EXERCISE AIM:
Where does the string "texttt" occur in the entries below? Copy every line where it does.

RECORDS FOR THE EXERCISE:
=== Section Start ===

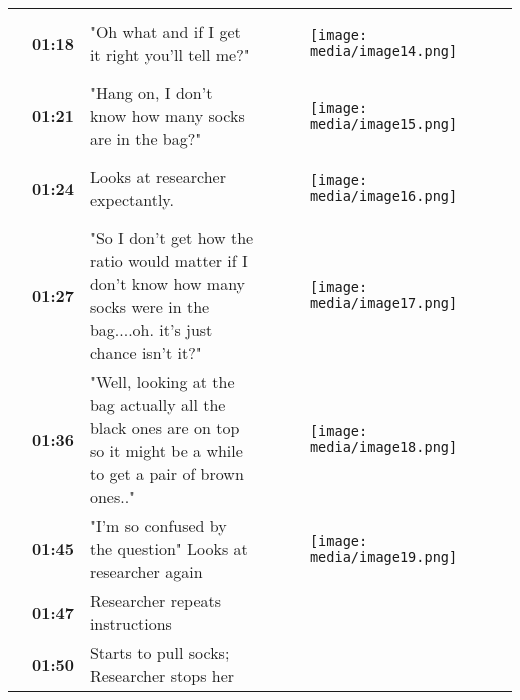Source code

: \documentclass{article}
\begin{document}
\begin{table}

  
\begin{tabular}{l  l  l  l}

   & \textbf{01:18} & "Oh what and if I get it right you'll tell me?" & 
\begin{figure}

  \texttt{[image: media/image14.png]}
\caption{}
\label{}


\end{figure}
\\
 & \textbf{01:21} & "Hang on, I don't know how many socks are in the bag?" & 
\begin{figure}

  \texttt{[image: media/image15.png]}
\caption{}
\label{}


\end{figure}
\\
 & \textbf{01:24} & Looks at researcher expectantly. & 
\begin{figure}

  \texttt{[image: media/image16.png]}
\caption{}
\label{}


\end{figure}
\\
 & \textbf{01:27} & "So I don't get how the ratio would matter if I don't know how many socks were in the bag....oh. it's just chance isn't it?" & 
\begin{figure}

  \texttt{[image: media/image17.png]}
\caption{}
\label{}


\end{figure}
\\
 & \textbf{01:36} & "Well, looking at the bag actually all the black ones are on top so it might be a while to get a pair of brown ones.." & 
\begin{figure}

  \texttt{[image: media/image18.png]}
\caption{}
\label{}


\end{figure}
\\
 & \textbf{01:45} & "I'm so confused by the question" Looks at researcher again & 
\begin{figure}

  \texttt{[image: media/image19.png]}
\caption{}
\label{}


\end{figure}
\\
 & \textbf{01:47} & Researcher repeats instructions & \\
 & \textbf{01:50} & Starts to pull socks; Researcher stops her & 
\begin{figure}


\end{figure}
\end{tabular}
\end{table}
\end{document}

=== Section End ===
=== Section Start ===

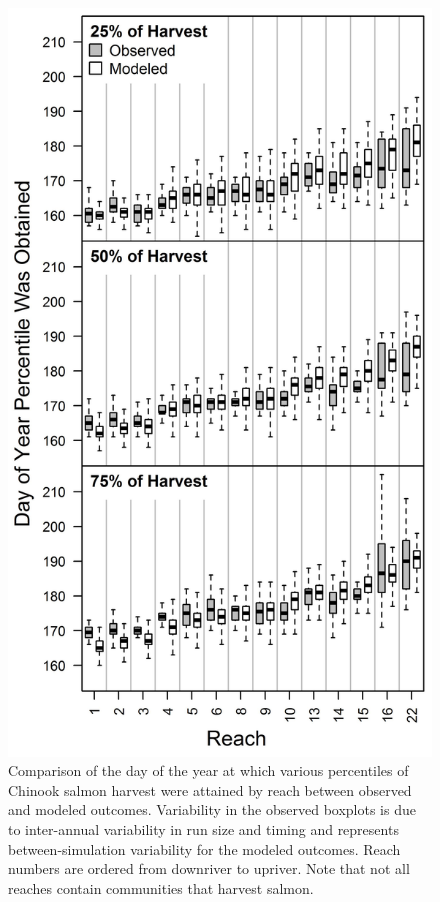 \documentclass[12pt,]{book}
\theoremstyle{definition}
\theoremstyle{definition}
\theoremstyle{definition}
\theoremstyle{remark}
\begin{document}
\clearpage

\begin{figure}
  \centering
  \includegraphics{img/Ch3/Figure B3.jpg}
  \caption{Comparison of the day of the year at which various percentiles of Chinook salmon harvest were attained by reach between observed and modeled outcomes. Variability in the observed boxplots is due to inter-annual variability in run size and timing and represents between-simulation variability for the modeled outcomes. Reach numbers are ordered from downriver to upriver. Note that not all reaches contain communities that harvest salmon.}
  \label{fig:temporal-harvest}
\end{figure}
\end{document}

=== Section End ===

ANSWER:
  \texttt{[image: media/image14.png]}
  \texttt{[image: media/image15.png]}
  \texttt{[image: media/image16.png]}
  \texttt{[image: media/image17.png]}
  \texttt{[image: media/image18.png]}
  \texttt{[image: media/image19.png]}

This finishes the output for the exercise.